A reason to exist beyond a timeline — the pieces that made Hermès Hermès.

  • The Kelly bag 1956

    Originally the Sac à dépêches of 1935, a trapezoidal saddle-stitched holdall with a single top handle. After Grace Kelly was photographed using one to shield her pregnancy from the press, the bag took her name with the family's permission — a rare instance of a luxury object renamed by the public and ratified by the maker.

  • The Birkin 1984

    The story is well-rehearsed: Jane Birkin, seated next to Jean-Louis Dumas on a Paris–London flight, complained that no bag held what a working mother carried. The result is a softer, double-handled cousin of the Kelly, sized to a working day. Long waiting lists, persistent secondary-market premiums, and a cultural shorthand for inaccessible luxury — the bag has arguably outgrown the house.

  • The carré 1937

    A 90 × 90 cm silk twill square, screen-printed in dozens of colours from designs that pass through years of engraving and colour-trial before release. Each season's catalogue draws on an archive of more than two thousand designs; the medium has attracted artists from Hugo Grygkar to contemporary illustrators. Knotted, framed, or worn as a top — the carré is a small textile essay, reissued.

  • The saddle stitch

    Point sellier — two needles, one waxed linen thread, pulled through a single awl-pricked hole in opposite directions — is the technique inherited from harness-making. Slower than machine stitching and self-locking under stress, it is the reason a Hermès bag can be sent back to the workshop decades later and emerge intact.

  • Terre d'Hermès 2006

    The men's fragrance composed by Jean-Claude Ellena around vetiver, flint, and bitter orange — a mineral, vertical composition that became the house's most commercial scent and anchored its reframing of perfumery as authorship rather than marketing.

  • Hermès orange

    Adopted by necessity in the 1940s — wartime cardboard supply forced the switch from the prewar cream box to a brighter pulp, and the colour stuck. It is now among the most recognisable brand colours in any sector, used for boxes, ribbon, advertising, and shopfront awnings, but never registered as a single-colour trademark.

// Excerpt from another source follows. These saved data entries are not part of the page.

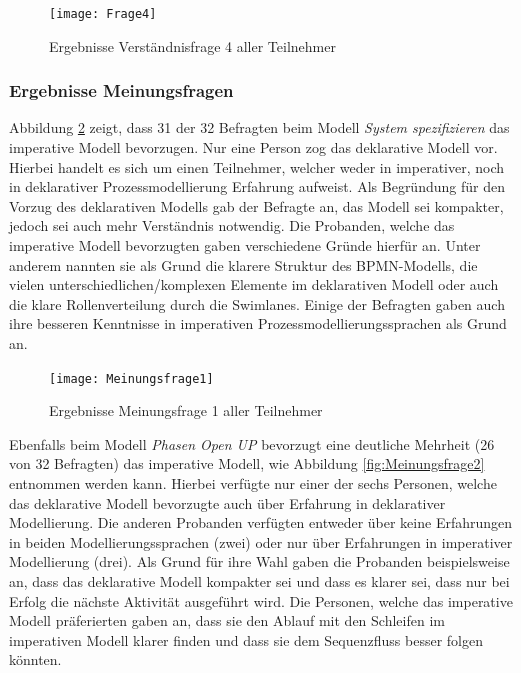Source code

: \begin{figure}[htp]
\begin{center}
  \texttt{[image: Frage4]} %
  \caption{Ergebnisse Verständnisfrage 4 aller Teilnehmer}
  \label{fig:Frage4}
\end{center}
\end{figure}

\clearpage


\subsubsection{Ergebnisse Meinungsfragen}

Abbildung \ref{fig:Meinungsfrage1} zeigt, dass 31 der 32 Befragten beim Modell \textit{System spezifizieren} das imperative Modell bevorzugen. Nur eine Person zog das deklarative Modell vor. Hierbei handelt es sich um einen Teilnehmer, welcher weder in imperativer, noch in deklarativer Prozessmodellierung Erfahrung aufweist. Als Begründung für den Vorzug des deklarativen Modells gab der Befragte an, das Modell sei kompakter, jedoch sei auch mehr Verständnis notwendig.\newline
Die Probanden, welche das imperative Modell bevorzugten gaben verschiedene Gründe hierfür an. Unter anderem nannten sie als Grund die klarere Struktur des BPMN-Modells, die vielen unterschiedlichen/komplexen Elemente im deklarativen Modell oder auch die klare Rollenverteilung durch die Swimlanes. Einige der Befragten gaben auch ihre besseren Kenntnisse in imperativen Prozessmodellierungssprachen als Grund an.\newline

\begin{figure}[htp]
\begin{center}
  \texttt{[image: Meinungsfrage1]} %
  \caption{Ergebnisse Meinungsfrage 1 aller Teilnehmer}
  \label{fig:Meinungsfrage1}
\end{center}
\end{figure}

Ebenfalls beim Modell \textit{Phasen Open UP} bevorzugt eine deutliche Mehrheit (26 von 32 Befragten) das imperative Modell, wie Abbildung \ref{fig:Meinungsfrage2} entnommen werden kann. \newline
Hierbei verfügte nur einer der sechs Personen, welche das deklarative Modell bevorzugte auch über Erfahrung in deklarativer Modellierung. Die anderen Probanden verfügten entweder über keine Erfahrungen in beiden Modellierungssprachen (zwei) oder nur über Erfahrungen in imperativer Modellierung (drei). Als Grund für ihre Wahl gaben die Probanden beispielsweise an, dass das deklarative Modell kompakter sei und dass es klarer sei, dass nur bei Erfolg die nächste Aktivität ausgeführt wird.\newline
Die Personen, welche das imperative Modell präferierten gaben an, dass sie den Ablauf mit den Schleifen im imperativen Modell klarer finden und dass sie dem Sequenzfluss besser folgen könnten.\newline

  • Cape Cod & H-Hour watches

    La Montre Hermès, the watchmaking arm based in Bienne, produces mechanical watches whose case shapes — the rectangular H-Hour, the rounded-square Cape Cod by Henri d'Origny — read as Hermès leather goods translated into steel. The strap, predictably, is treated as the equal of the case.

Main product lines

  • Leather goods & saddlery — bags, small leather goods, and the historic equestrian line
  • Silk & textiles — the carré, ties, and printed scarves
  • Ready-to-wear — women's and men's collections shown in Paris
  • Fragrance & beauty — including Terre d'Hermès, Eau d'orange verte, and the Rouge Hermès lipstick line
  • Watches, jewellery & home — La Montre Hermès, fine jewellery, tableware, and furniture
  • Equestrian — saddles, bridles, and riding apparel made to commission

Market positioning

The apex of the listed luxury sector. Hermès deliberately constrains growth — leather-goods output is gated by trained artisans rather than by demand — and the resulting scarcity is the commercial engine. Pricing sits above LVMH's flagship maisons in the comparable categories.

Business scale

A publicly traded group (Euronext: RMS) with reported revenues of approximately €15.2 billion in 2024 and operating margins above 40% — among the highest in the listed luxury industry. The Hermès family, through the holding H51, retains majority control of the share capital; figures and shareholding structure should be re-verified against the latest published accounts before citing.